### Exercise instructions
From the listing, collect all lines containing the word "dashboards".

### Data for this exercise

===

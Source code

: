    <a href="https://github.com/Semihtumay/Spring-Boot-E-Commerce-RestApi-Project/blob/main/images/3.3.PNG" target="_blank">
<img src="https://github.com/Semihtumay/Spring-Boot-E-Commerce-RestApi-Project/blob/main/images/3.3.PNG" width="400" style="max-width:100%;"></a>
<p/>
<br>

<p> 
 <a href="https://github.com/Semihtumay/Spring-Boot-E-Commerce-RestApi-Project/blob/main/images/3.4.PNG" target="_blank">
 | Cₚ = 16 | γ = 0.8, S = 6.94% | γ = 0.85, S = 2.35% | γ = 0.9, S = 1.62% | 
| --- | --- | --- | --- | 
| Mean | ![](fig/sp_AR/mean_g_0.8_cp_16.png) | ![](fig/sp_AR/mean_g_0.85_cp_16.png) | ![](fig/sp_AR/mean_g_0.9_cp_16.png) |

===

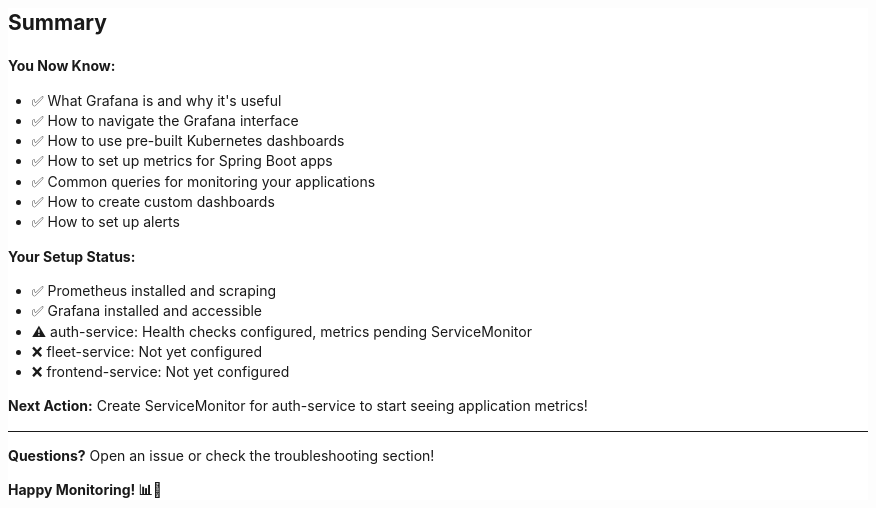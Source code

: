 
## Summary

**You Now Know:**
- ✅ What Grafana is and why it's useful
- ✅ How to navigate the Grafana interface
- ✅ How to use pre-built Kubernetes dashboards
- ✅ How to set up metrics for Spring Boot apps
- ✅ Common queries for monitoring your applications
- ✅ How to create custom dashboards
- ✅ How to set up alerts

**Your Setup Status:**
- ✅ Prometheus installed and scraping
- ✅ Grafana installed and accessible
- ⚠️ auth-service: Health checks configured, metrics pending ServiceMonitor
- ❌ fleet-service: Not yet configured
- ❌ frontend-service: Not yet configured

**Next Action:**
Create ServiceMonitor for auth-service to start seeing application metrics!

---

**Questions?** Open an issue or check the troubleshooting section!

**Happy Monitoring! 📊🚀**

===

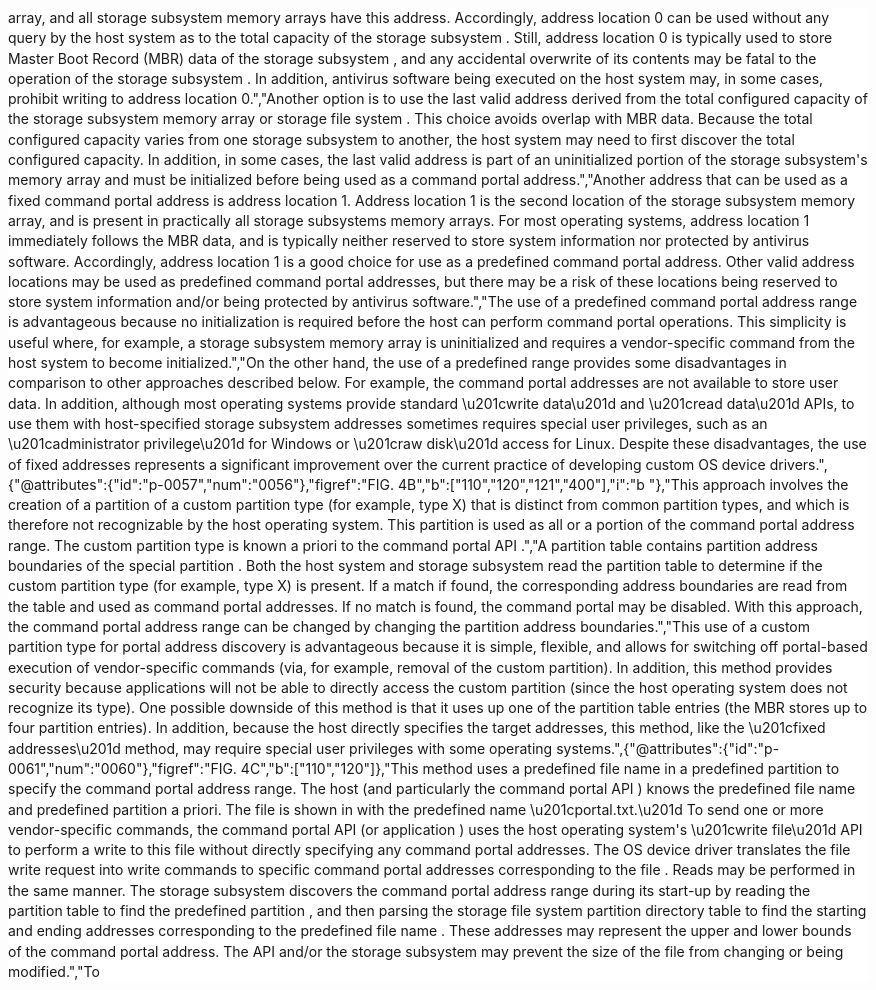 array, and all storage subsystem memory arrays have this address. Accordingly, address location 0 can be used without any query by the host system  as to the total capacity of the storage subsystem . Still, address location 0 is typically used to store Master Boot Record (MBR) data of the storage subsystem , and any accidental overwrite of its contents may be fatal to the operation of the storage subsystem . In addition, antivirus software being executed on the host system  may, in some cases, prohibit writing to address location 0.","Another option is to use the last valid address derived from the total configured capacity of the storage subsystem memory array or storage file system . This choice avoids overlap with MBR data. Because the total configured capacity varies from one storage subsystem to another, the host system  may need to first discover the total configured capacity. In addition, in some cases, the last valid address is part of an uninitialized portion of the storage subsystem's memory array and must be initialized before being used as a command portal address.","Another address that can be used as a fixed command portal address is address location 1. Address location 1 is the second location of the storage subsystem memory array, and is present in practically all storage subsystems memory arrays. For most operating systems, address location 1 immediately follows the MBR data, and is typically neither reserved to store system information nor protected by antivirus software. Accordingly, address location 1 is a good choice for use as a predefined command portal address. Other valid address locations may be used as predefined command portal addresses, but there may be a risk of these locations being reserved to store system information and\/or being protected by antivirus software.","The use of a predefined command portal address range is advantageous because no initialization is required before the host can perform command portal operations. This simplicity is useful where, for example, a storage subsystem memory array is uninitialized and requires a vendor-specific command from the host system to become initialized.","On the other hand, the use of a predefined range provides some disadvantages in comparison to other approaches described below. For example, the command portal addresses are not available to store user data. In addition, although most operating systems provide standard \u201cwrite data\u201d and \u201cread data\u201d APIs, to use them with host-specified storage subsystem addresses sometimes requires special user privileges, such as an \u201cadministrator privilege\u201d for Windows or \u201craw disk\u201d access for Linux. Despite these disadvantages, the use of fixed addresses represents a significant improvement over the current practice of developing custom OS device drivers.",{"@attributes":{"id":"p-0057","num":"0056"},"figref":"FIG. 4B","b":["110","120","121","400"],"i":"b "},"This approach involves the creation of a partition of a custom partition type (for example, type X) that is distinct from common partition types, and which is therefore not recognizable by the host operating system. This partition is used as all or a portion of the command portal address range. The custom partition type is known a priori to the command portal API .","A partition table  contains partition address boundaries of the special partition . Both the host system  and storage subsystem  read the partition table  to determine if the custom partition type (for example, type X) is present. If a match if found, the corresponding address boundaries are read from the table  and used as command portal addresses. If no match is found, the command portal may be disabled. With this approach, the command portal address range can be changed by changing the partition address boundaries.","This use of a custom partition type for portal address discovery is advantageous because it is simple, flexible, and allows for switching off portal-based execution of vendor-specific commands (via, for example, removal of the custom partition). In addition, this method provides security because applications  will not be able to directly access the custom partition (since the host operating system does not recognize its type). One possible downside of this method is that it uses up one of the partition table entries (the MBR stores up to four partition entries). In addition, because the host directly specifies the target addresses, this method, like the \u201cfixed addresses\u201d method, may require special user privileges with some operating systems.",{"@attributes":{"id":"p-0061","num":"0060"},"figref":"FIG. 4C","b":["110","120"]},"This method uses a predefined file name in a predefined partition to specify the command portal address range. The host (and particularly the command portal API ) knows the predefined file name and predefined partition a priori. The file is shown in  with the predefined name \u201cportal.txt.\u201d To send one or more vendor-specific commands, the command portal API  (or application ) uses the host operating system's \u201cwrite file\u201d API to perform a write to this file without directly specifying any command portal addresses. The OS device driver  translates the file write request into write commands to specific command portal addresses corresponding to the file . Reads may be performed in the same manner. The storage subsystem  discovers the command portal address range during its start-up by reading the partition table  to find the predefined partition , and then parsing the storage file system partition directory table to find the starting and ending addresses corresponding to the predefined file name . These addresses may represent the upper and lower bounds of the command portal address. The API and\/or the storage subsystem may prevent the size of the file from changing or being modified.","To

===

### Solution to the exercise
- ✅ How to use pre-built Kubernetes dashboards
- ✅ How to create custom dashboards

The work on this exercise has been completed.